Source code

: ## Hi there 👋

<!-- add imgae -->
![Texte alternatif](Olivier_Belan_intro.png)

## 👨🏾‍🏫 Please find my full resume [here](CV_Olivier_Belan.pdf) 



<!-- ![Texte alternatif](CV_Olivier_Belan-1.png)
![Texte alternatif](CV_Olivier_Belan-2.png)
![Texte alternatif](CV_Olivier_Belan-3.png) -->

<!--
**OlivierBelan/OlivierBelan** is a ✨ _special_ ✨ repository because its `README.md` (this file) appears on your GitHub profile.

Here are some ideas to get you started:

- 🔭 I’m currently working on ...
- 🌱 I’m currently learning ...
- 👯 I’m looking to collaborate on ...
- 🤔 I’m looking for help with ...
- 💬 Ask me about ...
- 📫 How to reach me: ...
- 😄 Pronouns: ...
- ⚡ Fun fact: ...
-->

-------------------------

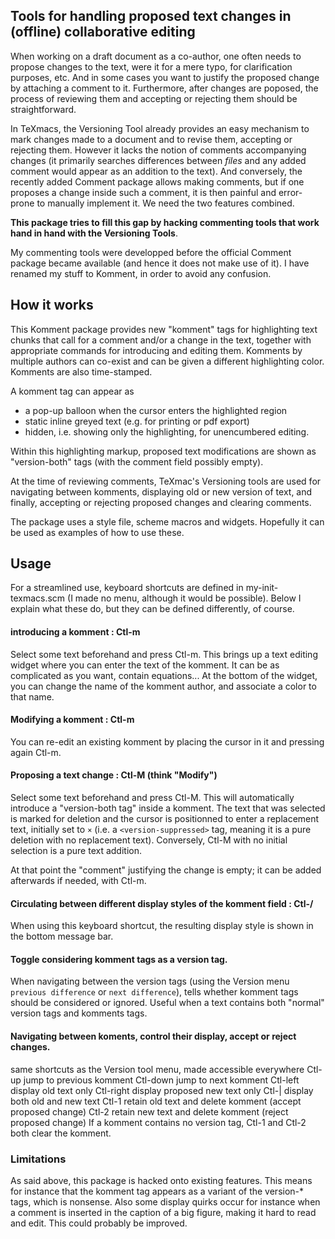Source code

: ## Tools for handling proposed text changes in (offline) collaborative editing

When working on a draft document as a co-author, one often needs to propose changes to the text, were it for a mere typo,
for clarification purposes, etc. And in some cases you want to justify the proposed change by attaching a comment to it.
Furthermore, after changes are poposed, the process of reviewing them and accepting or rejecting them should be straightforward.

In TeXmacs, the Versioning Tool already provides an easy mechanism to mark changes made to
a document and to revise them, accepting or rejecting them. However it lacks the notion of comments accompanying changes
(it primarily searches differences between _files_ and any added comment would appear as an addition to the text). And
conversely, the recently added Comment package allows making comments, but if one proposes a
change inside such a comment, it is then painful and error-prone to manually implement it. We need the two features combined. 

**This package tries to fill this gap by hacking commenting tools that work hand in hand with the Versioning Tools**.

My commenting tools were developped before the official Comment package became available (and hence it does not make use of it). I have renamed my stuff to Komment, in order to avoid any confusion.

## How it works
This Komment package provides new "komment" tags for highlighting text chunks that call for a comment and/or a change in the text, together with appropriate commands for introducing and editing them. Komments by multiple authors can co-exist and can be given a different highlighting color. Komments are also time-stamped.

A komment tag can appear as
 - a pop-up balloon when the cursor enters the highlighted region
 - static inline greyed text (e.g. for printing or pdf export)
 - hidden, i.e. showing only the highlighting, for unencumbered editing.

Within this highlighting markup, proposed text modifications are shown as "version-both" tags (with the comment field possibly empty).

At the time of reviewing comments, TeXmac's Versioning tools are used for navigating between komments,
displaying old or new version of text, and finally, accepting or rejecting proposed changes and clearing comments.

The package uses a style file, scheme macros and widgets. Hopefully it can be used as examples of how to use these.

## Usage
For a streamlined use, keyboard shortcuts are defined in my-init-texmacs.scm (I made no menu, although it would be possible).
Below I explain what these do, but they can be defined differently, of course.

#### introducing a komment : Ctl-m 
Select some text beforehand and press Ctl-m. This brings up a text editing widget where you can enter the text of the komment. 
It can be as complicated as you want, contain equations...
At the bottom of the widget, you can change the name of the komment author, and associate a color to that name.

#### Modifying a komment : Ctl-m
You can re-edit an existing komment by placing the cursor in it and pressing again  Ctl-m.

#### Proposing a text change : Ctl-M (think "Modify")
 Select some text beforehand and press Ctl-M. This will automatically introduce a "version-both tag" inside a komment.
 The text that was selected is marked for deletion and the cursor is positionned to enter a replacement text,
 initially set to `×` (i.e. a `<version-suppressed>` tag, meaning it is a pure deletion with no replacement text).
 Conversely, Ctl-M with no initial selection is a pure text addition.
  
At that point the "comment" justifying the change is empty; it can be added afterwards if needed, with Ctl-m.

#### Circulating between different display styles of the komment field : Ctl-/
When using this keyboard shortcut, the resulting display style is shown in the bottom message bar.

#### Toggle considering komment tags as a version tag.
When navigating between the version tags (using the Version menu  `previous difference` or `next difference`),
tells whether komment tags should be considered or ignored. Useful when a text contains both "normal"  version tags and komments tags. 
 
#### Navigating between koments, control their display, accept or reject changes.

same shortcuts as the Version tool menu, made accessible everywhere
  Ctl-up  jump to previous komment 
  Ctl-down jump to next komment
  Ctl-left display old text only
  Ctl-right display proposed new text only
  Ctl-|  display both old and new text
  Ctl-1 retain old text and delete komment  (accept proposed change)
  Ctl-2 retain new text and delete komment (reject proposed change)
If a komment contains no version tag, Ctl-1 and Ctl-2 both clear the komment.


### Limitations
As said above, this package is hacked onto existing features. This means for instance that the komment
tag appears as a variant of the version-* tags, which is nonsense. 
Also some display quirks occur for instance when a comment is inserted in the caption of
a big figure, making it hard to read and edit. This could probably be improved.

-------------------------

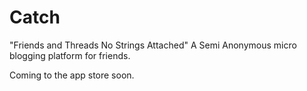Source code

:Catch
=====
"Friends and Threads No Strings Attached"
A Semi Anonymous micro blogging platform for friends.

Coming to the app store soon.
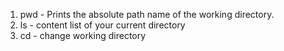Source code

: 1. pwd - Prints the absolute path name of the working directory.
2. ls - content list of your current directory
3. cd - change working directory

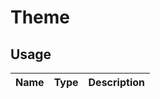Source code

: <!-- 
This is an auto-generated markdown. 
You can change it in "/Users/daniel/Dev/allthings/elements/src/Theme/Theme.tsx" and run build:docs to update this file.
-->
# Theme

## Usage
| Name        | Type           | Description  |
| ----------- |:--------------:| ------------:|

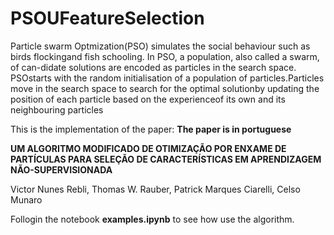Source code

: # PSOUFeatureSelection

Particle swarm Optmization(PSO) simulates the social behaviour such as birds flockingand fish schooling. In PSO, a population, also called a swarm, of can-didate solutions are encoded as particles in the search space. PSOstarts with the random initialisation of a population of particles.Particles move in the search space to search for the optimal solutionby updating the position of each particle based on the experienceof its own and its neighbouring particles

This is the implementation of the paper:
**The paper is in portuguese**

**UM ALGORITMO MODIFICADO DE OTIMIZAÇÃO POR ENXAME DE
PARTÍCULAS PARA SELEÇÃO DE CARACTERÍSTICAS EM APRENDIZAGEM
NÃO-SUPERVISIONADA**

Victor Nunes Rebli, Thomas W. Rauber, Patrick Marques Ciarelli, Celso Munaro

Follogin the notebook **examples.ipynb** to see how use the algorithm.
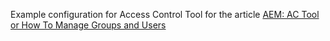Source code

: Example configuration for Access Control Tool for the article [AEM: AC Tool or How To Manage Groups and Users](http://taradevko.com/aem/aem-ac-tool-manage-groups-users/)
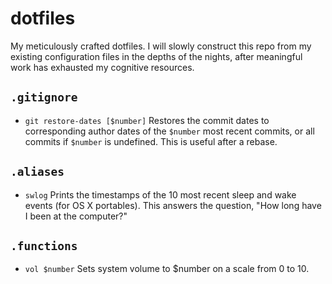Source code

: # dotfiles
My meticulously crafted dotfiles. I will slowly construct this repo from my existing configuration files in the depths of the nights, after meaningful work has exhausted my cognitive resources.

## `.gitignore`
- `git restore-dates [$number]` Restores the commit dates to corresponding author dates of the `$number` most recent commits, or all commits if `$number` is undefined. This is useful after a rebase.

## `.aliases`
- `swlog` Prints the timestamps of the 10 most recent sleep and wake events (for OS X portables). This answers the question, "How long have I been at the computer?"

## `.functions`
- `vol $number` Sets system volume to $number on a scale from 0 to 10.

-------------------------

*The problem:* Return, from the material above, each line holding the string "commenting".

*Answer to the exercise:*
**This package tries to fill this gap by hacking commenting tools that work hand in hand with the Versioning Tools**.
My commenting tools were developped before the official Comment package became available (and hence it does not make use of it). I have renamed my stuff to Komment, in order to avoid any confusion.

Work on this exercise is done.